● Your instructions: Below are the records; restate word for word the lines from the first through the one containing "## Alternatlively, test the shiny app only", and only those.

────────────────────────────────────────

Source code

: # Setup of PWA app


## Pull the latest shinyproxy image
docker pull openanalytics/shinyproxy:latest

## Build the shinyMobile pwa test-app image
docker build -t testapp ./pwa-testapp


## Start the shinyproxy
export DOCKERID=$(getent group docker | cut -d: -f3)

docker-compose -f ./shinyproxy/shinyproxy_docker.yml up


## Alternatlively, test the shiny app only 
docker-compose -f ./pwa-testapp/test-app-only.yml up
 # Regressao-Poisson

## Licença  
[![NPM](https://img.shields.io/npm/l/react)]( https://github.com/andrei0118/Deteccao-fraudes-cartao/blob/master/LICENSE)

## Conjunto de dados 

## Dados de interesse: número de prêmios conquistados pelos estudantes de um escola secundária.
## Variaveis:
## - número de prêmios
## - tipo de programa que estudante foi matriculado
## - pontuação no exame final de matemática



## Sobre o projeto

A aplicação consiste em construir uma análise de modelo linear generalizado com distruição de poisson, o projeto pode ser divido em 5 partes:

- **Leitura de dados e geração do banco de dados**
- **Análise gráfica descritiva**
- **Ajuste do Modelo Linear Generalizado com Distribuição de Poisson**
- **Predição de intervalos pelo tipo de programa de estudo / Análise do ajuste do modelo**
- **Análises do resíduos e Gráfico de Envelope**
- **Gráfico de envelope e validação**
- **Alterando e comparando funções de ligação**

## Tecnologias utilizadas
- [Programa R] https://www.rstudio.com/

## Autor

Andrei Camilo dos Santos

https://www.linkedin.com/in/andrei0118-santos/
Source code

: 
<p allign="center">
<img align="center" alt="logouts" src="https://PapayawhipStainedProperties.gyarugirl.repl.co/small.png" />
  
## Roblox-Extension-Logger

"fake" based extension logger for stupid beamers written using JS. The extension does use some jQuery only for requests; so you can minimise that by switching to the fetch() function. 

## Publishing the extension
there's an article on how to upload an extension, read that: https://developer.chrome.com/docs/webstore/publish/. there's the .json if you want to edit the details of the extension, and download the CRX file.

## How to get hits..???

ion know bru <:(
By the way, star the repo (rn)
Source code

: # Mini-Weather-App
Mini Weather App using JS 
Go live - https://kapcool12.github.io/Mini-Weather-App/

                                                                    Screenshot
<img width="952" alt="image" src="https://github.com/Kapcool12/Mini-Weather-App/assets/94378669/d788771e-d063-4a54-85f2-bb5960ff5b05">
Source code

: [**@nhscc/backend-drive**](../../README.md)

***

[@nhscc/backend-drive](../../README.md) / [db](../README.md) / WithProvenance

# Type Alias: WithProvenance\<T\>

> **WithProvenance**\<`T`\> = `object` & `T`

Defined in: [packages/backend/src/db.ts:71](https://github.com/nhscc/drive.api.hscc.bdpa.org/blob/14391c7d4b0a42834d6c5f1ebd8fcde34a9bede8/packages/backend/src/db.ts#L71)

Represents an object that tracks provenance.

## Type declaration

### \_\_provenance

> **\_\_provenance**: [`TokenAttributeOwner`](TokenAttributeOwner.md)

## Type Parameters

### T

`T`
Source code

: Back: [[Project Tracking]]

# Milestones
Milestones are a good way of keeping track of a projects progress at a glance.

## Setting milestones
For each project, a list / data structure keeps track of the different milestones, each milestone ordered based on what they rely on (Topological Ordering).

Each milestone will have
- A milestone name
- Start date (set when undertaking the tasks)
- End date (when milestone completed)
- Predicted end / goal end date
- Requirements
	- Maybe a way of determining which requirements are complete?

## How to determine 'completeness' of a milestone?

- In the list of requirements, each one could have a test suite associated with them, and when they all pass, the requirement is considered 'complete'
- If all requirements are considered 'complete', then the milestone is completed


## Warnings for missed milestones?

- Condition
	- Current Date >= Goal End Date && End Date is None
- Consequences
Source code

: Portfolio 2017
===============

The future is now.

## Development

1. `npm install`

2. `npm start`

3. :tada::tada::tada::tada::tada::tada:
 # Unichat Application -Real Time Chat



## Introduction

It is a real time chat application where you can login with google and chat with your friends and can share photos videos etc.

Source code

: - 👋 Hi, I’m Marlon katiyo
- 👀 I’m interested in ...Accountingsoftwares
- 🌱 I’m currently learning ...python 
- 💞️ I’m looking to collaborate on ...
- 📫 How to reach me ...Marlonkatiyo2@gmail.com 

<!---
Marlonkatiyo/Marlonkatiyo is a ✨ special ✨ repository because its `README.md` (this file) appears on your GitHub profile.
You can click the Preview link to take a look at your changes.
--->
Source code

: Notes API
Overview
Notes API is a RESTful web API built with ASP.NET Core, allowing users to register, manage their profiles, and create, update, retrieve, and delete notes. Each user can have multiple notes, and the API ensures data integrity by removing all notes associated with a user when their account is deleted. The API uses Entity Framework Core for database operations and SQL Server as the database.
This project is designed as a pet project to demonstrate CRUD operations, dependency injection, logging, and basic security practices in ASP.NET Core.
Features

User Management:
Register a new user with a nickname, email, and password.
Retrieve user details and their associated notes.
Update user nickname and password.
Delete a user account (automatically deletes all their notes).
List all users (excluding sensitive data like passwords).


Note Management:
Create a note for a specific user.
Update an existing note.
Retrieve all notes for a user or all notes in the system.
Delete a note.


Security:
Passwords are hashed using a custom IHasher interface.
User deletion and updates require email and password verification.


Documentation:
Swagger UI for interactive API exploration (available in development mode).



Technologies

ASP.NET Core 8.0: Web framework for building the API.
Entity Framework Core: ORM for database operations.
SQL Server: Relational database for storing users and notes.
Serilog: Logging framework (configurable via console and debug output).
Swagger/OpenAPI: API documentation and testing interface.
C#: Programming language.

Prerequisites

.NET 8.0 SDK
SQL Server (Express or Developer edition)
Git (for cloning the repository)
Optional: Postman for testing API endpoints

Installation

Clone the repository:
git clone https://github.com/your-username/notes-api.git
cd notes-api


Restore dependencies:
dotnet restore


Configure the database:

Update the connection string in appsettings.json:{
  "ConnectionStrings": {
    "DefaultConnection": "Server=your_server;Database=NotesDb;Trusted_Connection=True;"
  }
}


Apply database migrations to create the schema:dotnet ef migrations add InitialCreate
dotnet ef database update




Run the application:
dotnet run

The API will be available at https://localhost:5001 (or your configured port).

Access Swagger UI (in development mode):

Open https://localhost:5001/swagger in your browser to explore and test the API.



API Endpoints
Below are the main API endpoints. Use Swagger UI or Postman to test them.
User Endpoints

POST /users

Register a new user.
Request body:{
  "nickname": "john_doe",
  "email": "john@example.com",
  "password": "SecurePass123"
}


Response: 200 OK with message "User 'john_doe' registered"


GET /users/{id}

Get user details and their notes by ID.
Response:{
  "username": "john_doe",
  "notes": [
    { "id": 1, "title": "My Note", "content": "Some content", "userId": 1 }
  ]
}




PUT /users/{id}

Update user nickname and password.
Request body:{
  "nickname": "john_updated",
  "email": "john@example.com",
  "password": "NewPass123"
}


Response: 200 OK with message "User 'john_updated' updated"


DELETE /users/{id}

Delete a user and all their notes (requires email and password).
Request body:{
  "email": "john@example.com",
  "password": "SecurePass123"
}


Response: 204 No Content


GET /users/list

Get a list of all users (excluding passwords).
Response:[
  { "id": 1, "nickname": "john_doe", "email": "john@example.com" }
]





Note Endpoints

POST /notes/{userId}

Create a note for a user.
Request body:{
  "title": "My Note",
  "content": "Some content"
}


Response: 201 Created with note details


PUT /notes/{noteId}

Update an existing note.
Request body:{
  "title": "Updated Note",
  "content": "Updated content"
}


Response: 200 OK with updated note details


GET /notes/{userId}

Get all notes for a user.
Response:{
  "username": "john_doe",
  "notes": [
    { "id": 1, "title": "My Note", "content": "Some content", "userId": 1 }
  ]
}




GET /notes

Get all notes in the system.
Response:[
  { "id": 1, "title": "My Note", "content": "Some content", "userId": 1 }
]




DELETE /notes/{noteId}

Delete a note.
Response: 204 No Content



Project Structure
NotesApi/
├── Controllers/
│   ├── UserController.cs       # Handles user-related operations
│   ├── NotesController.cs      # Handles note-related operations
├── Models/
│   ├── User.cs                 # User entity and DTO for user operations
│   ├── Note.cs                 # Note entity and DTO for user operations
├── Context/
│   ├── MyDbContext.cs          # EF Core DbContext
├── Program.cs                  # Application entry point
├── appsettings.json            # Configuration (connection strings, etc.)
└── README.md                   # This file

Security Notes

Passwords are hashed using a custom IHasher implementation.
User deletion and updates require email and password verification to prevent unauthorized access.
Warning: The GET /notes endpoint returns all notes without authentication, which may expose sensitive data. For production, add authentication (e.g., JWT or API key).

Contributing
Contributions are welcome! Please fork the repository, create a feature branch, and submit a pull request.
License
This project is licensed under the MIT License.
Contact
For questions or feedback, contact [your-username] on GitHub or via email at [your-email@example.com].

────────────────────────────────────────

● Solution below:
Source code

: # Setup of PWA app


## Pull the latest shinyproxy image
docker pull openanalytics/shinyproxy:latest

## Build the shinyMobile pwa test-app image
docker build -t testapp ./pwa-testapp


## Start the shinyproxy
export DOCKERID=$(getent group docker | cut -d: -f3)

docker-compose -f ./shinyproxy/shinyproxy_docker.yml up


## Alternatlively, test the shiny app only 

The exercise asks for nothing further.